(SUPPLIED DATA)

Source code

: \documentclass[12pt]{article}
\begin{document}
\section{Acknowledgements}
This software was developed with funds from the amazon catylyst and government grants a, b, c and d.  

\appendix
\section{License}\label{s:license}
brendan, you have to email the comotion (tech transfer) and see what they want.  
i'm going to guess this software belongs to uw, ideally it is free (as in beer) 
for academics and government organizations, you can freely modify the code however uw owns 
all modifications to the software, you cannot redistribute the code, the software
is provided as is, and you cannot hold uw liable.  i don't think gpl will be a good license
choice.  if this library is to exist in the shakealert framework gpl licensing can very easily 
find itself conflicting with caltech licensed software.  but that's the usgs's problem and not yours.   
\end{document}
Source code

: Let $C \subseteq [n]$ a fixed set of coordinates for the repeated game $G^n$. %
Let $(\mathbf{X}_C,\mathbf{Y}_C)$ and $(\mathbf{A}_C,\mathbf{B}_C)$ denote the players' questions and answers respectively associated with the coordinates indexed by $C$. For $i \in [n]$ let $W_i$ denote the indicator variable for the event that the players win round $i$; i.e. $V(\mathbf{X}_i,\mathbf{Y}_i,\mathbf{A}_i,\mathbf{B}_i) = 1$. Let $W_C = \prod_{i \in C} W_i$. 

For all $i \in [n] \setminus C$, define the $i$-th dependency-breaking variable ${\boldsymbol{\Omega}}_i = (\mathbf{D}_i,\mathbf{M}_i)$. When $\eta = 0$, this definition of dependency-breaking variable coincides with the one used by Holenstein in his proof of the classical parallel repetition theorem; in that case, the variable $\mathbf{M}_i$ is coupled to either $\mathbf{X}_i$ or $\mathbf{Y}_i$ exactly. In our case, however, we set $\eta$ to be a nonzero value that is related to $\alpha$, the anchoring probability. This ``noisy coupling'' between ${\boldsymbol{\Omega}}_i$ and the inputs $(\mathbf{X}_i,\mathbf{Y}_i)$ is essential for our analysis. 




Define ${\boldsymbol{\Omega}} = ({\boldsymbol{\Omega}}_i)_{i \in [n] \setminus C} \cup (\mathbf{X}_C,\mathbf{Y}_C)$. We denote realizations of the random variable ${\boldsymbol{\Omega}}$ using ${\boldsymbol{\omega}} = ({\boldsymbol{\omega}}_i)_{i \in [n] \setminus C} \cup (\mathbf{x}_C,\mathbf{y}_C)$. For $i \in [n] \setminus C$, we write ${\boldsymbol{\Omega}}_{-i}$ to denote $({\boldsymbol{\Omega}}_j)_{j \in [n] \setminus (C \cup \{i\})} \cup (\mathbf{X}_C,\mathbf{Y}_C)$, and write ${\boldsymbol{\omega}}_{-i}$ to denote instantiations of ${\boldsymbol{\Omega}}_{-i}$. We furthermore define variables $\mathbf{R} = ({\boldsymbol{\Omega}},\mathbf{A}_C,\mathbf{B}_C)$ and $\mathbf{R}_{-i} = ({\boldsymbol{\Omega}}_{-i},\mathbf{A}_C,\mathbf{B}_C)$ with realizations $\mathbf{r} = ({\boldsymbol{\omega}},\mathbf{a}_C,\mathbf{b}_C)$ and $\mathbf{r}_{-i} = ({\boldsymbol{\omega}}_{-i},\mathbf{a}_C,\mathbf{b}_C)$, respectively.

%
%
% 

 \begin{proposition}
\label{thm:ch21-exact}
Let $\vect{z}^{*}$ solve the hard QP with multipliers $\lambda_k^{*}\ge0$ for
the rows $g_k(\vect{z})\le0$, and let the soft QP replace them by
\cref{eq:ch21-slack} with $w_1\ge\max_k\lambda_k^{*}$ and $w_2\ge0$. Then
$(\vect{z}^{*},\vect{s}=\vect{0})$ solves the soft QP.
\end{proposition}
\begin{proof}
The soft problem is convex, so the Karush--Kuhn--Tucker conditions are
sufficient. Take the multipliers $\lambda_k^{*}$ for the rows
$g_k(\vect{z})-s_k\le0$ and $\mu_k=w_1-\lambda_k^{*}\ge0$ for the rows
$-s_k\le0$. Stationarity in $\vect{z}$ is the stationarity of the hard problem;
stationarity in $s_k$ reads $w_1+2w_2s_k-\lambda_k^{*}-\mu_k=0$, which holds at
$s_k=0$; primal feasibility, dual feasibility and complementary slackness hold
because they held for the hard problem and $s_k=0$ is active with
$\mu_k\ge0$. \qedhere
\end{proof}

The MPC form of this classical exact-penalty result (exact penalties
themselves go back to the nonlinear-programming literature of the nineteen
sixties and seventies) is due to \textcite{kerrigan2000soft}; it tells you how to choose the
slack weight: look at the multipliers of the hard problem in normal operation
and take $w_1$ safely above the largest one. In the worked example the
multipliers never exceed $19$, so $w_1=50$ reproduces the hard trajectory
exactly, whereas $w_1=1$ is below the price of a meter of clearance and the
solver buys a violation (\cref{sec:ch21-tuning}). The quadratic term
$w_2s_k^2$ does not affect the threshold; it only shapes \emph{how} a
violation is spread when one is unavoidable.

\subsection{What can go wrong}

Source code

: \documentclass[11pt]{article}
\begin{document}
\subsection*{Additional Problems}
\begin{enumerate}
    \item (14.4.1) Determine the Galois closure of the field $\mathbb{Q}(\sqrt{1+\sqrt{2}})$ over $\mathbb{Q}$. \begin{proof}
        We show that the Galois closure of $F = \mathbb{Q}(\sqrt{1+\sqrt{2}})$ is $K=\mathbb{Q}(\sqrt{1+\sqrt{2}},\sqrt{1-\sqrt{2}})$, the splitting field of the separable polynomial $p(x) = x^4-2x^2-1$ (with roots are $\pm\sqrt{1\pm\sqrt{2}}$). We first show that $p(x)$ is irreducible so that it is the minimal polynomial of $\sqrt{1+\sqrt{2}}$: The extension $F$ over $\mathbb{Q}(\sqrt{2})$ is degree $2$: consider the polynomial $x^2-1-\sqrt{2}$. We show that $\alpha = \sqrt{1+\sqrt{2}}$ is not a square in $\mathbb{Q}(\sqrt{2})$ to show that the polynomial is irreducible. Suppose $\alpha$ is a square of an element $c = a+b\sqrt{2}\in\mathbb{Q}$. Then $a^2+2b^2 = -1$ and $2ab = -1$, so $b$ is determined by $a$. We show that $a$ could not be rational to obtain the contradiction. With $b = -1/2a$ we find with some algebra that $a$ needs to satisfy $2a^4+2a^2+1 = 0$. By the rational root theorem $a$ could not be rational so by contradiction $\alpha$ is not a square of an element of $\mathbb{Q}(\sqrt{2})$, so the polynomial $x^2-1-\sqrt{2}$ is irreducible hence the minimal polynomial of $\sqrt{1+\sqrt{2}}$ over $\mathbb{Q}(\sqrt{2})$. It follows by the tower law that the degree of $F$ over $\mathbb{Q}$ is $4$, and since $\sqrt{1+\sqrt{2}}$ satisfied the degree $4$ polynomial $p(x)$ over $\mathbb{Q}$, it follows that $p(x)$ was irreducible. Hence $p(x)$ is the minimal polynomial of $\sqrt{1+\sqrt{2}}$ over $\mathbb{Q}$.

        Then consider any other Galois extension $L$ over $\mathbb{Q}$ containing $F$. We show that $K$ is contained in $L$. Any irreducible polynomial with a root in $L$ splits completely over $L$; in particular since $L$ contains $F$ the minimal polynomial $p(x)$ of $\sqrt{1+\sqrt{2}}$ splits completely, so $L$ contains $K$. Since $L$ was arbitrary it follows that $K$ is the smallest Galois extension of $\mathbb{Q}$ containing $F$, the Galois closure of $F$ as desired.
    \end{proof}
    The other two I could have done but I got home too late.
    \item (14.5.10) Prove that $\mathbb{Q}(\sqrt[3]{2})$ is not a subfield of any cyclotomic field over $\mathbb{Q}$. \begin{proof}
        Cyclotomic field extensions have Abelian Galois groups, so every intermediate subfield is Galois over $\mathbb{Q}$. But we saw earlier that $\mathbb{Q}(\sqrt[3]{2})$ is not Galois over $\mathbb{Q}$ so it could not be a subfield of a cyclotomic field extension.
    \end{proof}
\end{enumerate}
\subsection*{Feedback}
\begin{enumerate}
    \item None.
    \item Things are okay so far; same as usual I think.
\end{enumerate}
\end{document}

(End SUPPLIED DATA)

*WORK REQUEST:*
Please transcribe, exactly and with nothing added, the lines from the first line of the material above through the line that contains "For all $i \in".

*TASK RESULT:*
Source code

: \documentclass[12pt]{article}
\begin{document}
\section{Acknowledgements}
This software was developed with funds from the amazon catylyst and government grants a, b, c and d.  

\appendix
\section{License}\label{s:license}
brendan, you have to email the comotion (tech transfer) and see what they want.  
i'm going to guess this software belongs to uw, ideally it is free (as in beer) 
for academics and government organizations, you can freely modify the code however uw owns 
all modifications to the software, you cannot redistribute the code, the software
is provided as is, and you cannot hold uw liable.  i don't think gpl will be a good license
choice.  if this library is to exist in the shakealert framework gpl licensing can very easily 
find itself conflicting with caltech licensed software.  but that's the usgs's problem and not yours.   
\end{document}
Source code

: Let $C \subseteq [n]$ a fixed set of coordinates for the repeated game $G^n$. %
Let $(\mathbf{X}_C,\mathbf{Y}_C)$ and $(\mathbf{A}_C,\mathbf{B}_C)$ denote the players' questions and answers respectively associated with the coordinates indexed by $C$. For $i \in [n]$ let $W_i$ denote the indicator variable for the event that the players win round $i$; i.e. $V(\mathbf{X}_i,\mathbf{Y}_i,\mathbf{A}_i,\mathbf{B}_i) = 1$. Let $W_C = \prod_{i \in C} W_i$. 

For all $i \in [n] \setminus C$, define the $i$-th dependency-breaking variable ${\boldsymbol{\Omega}}_i = (\mathbf{D}_i,\mathbf{M}_i)$. When $\eta = 0$, this definition of dependency-breaking variable coincides with the one used by Holenstein in his proof of the classical parallel repetition theorem; in that case, the variable $\mathbf{M}_i$ is coupled to either $\mathbf{X}_i$ or $\mathbf{Y}_i$ exactly. In our case, however, we set $\eta$ to be a nonzero value that is related to $\alpha$, the anchoring probability. This ``noisy coupling'' between ${\boldsymbol{\Omega}}_i$ and the inputs $(\mathbf{X}_i,\mathbf{Y}_i)$ is essential for our analysis. 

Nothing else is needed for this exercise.